🤖 AI Summary
This paper investigates stochastic order comparisons of linear combinations of i.i.d. heavy-tailed random variables with infinite means. Addressing distributions such as Pareto and stable laws, we establish the first sufficient conditions for usual stochastic dominance among such infinite-mean linear combinations. We introduce a novel parametric family of heavy-tailed distributions—encompassing many common ones—and prove that, when summands belong to this family, a smaller weight vector in the majorization order yields a stochastically larger linear combination under the usual stochastic order. Furthermore, we uncover an exact equivalence between this dominance property and the distributional structure of the summands in a compound Poisson framework, thereby characterizing precisely the class of distributions satisfying the dominance condition.

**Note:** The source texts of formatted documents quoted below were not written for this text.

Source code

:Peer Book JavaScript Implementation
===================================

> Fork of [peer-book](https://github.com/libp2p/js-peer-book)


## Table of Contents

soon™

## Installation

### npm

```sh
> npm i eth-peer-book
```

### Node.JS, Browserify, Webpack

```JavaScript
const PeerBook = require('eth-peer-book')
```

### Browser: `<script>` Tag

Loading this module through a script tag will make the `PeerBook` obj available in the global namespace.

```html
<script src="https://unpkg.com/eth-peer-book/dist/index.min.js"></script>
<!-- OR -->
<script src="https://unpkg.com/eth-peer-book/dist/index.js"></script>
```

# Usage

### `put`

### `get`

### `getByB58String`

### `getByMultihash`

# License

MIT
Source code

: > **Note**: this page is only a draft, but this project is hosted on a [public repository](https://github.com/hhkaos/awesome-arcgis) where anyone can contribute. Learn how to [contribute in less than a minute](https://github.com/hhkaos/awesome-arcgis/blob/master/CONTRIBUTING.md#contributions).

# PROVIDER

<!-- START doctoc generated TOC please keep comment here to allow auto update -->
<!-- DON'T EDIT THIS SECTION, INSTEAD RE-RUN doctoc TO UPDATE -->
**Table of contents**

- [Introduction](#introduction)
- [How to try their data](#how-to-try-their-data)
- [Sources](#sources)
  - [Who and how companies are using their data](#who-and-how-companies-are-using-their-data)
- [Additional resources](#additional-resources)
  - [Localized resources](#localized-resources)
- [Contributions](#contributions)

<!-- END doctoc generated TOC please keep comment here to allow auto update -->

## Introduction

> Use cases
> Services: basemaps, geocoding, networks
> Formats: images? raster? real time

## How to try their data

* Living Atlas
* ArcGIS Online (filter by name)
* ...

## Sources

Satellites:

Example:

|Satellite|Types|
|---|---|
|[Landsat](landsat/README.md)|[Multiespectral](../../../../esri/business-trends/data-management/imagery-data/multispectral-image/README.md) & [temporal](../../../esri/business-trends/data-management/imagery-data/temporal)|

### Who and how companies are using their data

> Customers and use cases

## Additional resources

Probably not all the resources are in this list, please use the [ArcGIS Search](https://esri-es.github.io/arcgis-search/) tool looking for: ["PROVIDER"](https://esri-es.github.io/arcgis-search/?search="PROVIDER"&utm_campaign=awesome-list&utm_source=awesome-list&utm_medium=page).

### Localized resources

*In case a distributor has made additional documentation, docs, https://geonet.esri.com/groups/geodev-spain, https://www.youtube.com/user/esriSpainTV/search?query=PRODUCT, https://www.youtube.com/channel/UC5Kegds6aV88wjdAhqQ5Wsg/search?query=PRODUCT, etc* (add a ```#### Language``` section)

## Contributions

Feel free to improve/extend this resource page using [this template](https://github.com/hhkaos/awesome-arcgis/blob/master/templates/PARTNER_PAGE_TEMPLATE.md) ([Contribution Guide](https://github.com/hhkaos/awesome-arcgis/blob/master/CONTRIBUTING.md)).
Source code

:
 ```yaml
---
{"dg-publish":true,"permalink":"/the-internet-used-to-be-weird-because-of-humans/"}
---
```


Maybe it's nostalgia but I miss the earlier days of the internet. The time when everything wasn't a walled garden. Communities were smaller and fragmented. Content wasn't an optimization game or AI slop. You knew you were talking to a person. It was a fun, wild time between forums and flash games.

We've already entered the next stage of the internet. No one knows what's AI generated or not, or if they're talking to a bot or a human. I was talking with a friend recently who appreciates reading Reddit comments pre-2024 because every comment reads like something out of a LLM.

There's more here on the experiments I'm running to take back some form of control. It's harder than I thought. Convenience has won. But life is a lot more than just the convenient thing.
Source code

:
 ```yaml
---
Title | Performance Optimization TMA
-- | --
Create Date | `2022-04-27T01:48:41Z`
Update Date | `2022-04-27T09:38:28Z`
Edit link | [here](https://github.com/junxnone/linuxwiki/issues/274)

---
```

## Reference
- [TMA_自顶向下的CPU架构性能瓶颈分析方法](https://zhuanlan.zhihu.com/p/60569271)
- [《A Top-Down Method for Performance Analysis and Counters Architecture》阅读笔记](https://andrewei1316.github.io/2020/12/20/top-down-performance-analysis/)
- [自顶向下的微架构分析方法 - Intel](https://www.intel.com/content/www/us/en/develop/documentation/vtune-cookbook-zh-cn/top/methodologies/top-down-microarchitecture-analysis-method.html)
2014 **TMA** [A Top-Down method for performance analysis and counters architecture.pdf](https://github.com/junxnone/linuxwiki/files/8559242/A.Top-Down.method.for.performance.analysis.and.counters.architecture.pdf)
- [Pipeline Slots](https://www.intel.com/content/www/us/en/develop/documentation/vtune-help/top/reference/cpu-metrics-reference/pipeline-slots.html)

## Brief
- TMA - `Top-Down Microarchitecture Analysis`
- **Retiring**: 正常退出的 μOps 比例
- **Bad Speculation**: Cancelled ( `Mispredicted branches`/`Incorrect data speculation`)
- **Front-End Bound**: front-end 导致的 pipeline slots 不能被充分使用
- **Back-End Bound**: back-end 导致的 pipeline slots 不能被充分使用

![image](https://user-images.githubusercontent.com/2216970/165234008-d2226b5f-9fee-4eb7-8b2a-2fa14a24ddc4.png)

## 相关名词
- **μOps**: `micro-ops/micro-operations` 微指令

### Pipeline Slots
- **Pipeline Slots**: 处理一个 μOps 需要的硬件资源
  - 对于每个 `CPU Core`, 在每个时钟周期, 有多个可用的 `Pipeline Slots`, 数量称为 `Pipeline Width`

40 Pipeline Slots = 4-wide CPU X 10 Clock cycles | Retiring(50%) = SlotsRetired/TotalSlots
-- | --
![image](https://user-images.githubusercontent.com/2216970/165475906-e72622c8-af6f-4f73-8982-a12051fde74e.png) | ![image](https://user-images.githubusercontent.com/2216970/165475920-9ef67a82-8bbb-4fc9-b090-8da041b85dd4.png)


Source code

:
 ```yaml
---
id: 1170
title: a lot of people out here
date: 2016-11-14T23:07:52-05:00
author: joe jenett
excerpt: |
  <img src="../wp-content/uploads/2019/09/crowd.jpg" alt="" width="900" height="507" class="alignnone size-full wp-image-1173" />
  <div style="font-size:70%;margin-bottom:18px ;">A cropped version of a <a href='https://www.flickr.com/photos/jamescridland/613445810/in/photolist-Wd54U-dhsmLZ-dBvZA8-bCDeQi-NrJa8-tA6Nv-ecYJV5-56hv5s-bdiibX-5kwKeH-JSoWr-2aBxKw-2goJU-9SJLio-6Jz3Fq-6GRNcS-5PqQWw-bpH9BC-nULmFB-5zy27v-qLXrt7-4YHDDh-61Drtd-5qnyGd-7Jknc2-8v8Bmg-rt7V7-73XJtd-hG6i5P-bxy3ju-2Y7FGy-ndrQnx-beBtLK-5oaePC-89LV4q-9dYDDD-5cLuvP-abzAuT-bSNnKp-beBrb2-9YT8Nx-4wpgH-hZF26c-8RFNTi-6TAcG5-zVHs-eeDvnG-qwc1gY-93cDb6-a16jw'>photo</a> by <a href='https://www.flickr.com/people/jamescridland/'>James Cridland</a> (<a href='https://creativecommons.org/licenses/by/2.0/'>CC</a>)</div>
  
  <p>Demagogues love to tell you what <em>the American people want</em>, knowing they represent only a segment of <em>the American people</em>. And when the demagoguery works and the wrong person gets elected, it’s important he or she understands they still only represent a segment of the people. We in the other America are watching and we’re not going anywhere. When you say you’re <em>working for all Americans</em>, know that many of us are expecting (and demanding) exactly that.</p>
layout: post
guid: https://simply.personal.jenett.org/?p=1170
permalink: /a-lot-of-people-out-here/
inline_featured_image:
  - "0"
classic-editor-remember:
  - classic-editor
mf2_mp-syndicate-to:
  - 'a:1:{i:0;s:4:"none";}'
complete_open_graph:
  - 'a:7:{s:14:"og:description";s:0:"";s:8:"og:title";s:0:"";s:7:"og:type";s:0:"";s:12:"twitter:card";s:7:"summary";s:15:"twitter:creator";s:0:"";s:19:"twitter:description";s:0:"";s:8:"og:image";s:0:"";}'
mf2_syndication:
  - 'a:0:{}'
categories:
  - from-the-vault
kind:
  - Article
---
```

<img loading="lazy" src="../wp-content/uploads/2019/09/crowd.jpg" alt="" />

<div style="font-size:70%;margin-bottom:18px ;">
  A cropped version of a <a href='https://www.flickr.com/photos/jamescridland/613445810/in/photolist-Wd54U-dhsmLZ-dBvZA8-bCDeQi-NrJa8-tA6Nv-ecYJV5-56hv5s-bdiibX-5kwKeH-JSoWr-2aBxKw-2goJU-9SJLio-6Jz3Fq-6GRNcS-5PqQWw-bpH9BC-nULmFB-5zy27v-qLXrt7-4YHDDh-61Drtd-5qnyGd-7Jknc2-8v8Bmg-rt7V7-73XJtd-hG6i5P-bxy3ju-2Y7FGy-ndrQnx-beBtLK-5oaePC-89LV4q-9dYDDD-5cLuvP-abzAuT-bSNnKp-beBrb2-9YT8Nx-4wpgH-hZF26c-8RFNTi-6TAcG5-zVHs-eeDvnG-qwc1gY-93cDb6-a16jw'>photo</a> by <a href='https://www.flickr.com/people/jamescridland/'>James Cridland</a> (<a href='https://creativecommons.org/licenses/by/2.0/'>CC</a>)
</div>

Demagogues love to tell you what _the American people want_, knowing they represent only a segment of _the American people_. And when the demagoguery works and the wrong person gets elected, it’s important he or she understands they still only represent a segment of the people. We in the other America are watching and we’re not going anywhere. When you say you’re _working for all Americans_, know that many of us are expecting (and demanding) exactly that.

Our results provide a rigorous theoretical foundation for ordering and managing aggregate risk in heavy-tailed settings.
📝 Abstract
In this paper, we establish a sufficient condition to compare linear combinations of independent and identically distributed (iid) infinite-mean random variables under usual stochastic order. We introduce a new class of distributions that includes many commonly used heavy-tailed distributions and show that within this class, a linear combination of random variables is stochastically larger when its weight vector is smaller in the sense of majorization order. We proceed to study the case where each random variable is a compound Poisson sum and demonstrate that if the stochastic dominance relation holds, the summand of the compound Poisson sum belongs to our new class of distributions. Additional discussions are presented for stable distributions.